Freesia is a genus of herbaceous perennial flowering vegetation in the family Iridaceae, first referred to as a genus in 1866 by Chr. Fr. Echlon (1795-1868) and named after German botanist and doctor Friedrich Freese (1794-1878). It is indigenous to the eastern part of southern Africa, from Kenya south to South Africa, most species being found in Cape Provinces. Species of the past genus Anomatheca are now included in Freesia. The crops often called "freesias", with fragrant funnel-shaped blooms, are cultivated hybrids of lots of Freesia kinds. Some other varieties are also cultivated as ornamental vegetation.
These are herbaceous plant life which expand from a conical corm 1-2.5 cm diameter, which directs up a tuft of small leaves 10-30 cm long, and a sparsely branched stem 10-40 cm high bearing a few leaves and a loose one-sided spike of bouquets with six tepals. Many varieties have fragrant narrowly funnel-shaped blossoms, although those previously put in the genus Anomatheca, such as F. laxa, have smooth flowers. Freesias are used as food plants by the larvae of some Lepidoptera types including Large Yellow Underwing.
CULTIVATION AND USES
The plants usually called "freesias" derive from crosses manufactured in the 19th hundred years between F. refracta and F. leichtlinii.
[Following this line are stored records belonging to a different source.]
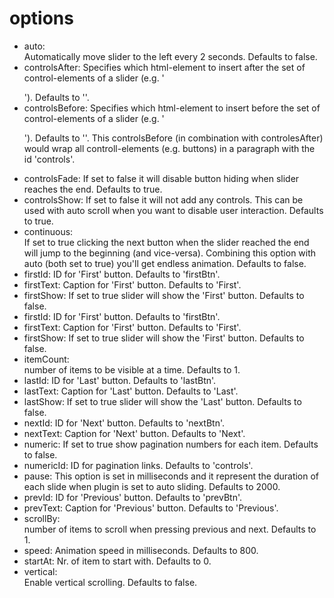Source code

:options
=======

* auto:  
  Automatically move slider to the left every 2 seconds. Defaults to false.
* controlsAfter: 
  Specifies which html-element to insert after the set of control-elements of a slider (e.g. '</p>'). Defaults to ''.
* controlsBefore: 
  Specifies which html-element to insert before the set of control-elements of a slider (e.g. '<p id="controls">'). Defaults to ''. This controlsBefore (in combination with controlesAfter) would 
  wrap all controll-elements (e.g. buttons) in a paragraph with the id 'controls'.
* controlsFade: 
  If set to false it will disable button hiding when slider reaches the end. Defaults to true.
* controlsShow: 
  If set to false it will not add any controls. This can be used with auto scroll when you want to disable user interaction. Defaults to true.  
* continuous:  
  If set to true clicking the next button when the slider reached the end will jump to the beginning (and vice-versa). 
  Combining this option with auto (both set to true) you'll get endless animation. Defaults to false.
* firstId: 
  ID for 'First' button. Defaults to 'firstBtn'.
* firstText:
  Caption for 'First' button. Defaults to 'First'.
* firstShow:
  If set to true slider will show the 'First' button. Defaults to false.
* firstId: 
  ID for 'First' button. Defaults to 'firstBtn'.
* firstText:
  Caption for 'First' button. Defaults to 'First'.
* firstShow:
  If set to true slider will show the 'First' button. Defaults to false.
* itemCount:  
  number of items to be visible at a time. Defaults to 1.
* lastId: 
  ID for 'Last' button. Defaults to 'lastBtn'.
* lastText:
  Caption for 'Last' button. Defaults to 'Last'.
* lastShow:
  If set to true slider will show the 'Last' button. Defaults to false.
* nextId:
  ID for 'Next' button. Defaults to 'nextBtn'.
* nextText:
  Caption for 'Next' button. Defaults to 'Next'.
* numeric:
  If set to true show pagination numbers for each item. Defaults to false.
* numericId:
  ID for pagination links. Defaults to 'controls'.
* pause:
  This option is set in milliseconds and it represent the duration of each slide when plugin is set to auto sliding. Defaults to 2000.
* prevId:
  ID for 'Previous' button. Defaults to 'prevBtn'.
* prevText:
  Caption for 'Previous' button. Defaults to 'Previous'.
* scrollBy:  
  number of items to scroll when pressing previous and next. Defaults to 1.
* speed:
  Animation speed in milliseconds. Defaults to 800.
* startAt:
  Nr. of item to start with. Defaults to 0.
* vertical:  
  Enable vertical scrolling. Defaults to false.

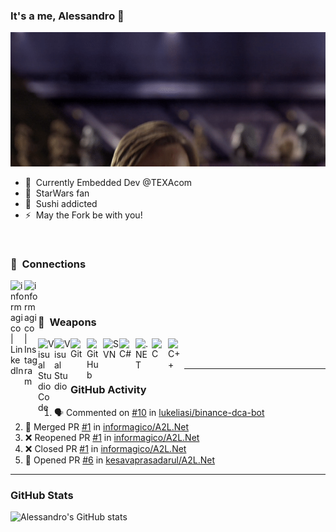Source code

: ### It's a me, Alessandro 🍄

![Alt Text](./assets/hellothere.gif)

- 🤖 &nbsp;Currently Embedded Dev @TEXAcom
- 🌌 &nbsp;StarWars fan
- 🍣 &nbsp;Sushi addicted
- ⚡ &nbsp;May the Fork be with you!

<br />

### 🔌 &nbsp;Connections

[<img align="left" alt="informagico | LinkedIn" width="22px" src="https://cdn.jsdelivr.net/npm/simple-icons@v5/icons/linkedin.svg" />][linkedin]
[<img align="left" alt="informagico | Instagram" width="22px" src="https://cdn.jsdelivr.net/npm/simple-icons@v5/icons/instagram.svg" />][instagram]

<br />
<br />

### 🥷 &nbsp;Weapons

<img align="left" alt="Visual Studio Code" width="26px" src="https://cdn.jsdelivr.net/npm/simple-icons@v5/icons/visualstudiocode.svg" />
<img align="left" alt="Visual Studio" width="26px" src="https://cdn.jsdelivr.net/npm/simple-icons@v5/icons/visualstudio.svg" />
<img align="left" alt="Git" width="26px" src="https://cdn.jsdelivr.net/npm/simple-icons@v5/icons/git.svg" />
<img align="left" alt="GitHub" width="26px" src="https://cdn.jsdelivr.net/npm/simple-icons@v5/icons/github.svg" />
<img align="left" alt="SVN" width="26px" src="https://cdn.jsdelivr.net/npm/simple-icons@v5/icons/subversion.svg" />
<img align="left" alt="C#" width="26px" src="https://cdn.jsdelivr.net/npm/simple-icons@v5/icons/csharp.svg" />
<img align="left" alt=".NET" width="26px" src="https://cdn.jsdelivr.net/npm/simple-icons@v5/icons/dotnet.svg" />
<img align="left" alt="C" width="26px" src="https://cdn.jsdelivr.net/npm/simple-icons@v5/icons/c.svg" />
<img align="left" alt="C++" width="26px" src="https://cdn.jsdelivr.net/npm/simple-icons@v5/icons/cplusplus.svg" />

<br />
<br />

---

### GitHub Activity
  
<!--START_SECTION:activity-->
1. 🗣 Commented on [#10](https://github.com/lukeliasi/binance-dca-bot/issues/10) in [lukeliasi/binance-dca-bot](https://github.com/lukeliasi/binance-dca-bot)
2. 🎉 Merged PR [#1](https://github.com/informagico/A2L.Net/pull/1) in [informagico/A2L.Net](https://github.com/informagico/A2L.Net)
3. ❌ Reopened PR [#1](https://github.com/informagico/A2L.Net/pull/1) in [informagico/A2L.Net](https://github.com/informagico/A2L.Net)
4. ❌ Closed PR [#1](https://github.com/informagico/A2L.Net/pull/1) in [informagico/A2L.Net](https://github.com/informagico/A2L.Net)
5. 💪 Opened PR [#6](https://github.com/kesavaprasadarul/A2L.Net/pull/6) in [kesavaprasadarul/A2L.Net](https://github.com/kesavaprasadarul/A2L.Net)
<!--END_SECTION:activity-->

---

### GitHub Stats

![Alessandro's GitHub stats](https://github-readme-stats.vercel.app/api?username=informagico&show_icons=true&hide_border=true&hide_title=true&include_all_commits=true&count_private=true)

[instagram]: https://instagram.com/informagico
[linkedin]: https://linkedin.com/in/informagico
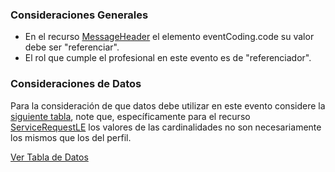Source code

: ### Consideraciones Generales

* En el recurso [MessageHeader](StructureDefinition-MessageHeaderLE.html) el elemento eventCoding.code  su valor debe ser "referenciar".
* El rol que cumple el profesional en este evento es de "referenciador".

### Consideraciones de Datos

Para la consideración de que datos debe utilizar en este evento considere la [siguiente tabla](StructureDefinition-BundleReferenciaLE.html#tabla-de-datos), note que, específicamente para el recurso [ServiceRequestLE](StructureDefinition-ServiceRequestLE.html) los valores de las cardinalidades no son necesariamente los mismos que los del perfil. 

[Ver Tabla de Datos](StructureDefinition-BundleReferenciaLE.html#tabla-de-datos)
Numerous cultivars have been bred from these species and the green- and yellow-flowered kinds of F. corymbosa. Modern tetraploid cultivars have blossoms which range from white to yellow, pink, red and blue-mauve. They are mostly cultivated appropriately in holland by about 80 growers.[3] Freesias can be commonly increased from seed. Because of the specific and satisfying scent, they are often used in side products, shampoos, candles, etc.[citation needed], however, the plants are mainly used in wedding bouquets. They could be planted in the fall season in USDA Hardiness Areas 9-10 (i.e. where the temperature will not fall season below about -7 ?C (20 ?F)), and in the springtime in Areas 4-8.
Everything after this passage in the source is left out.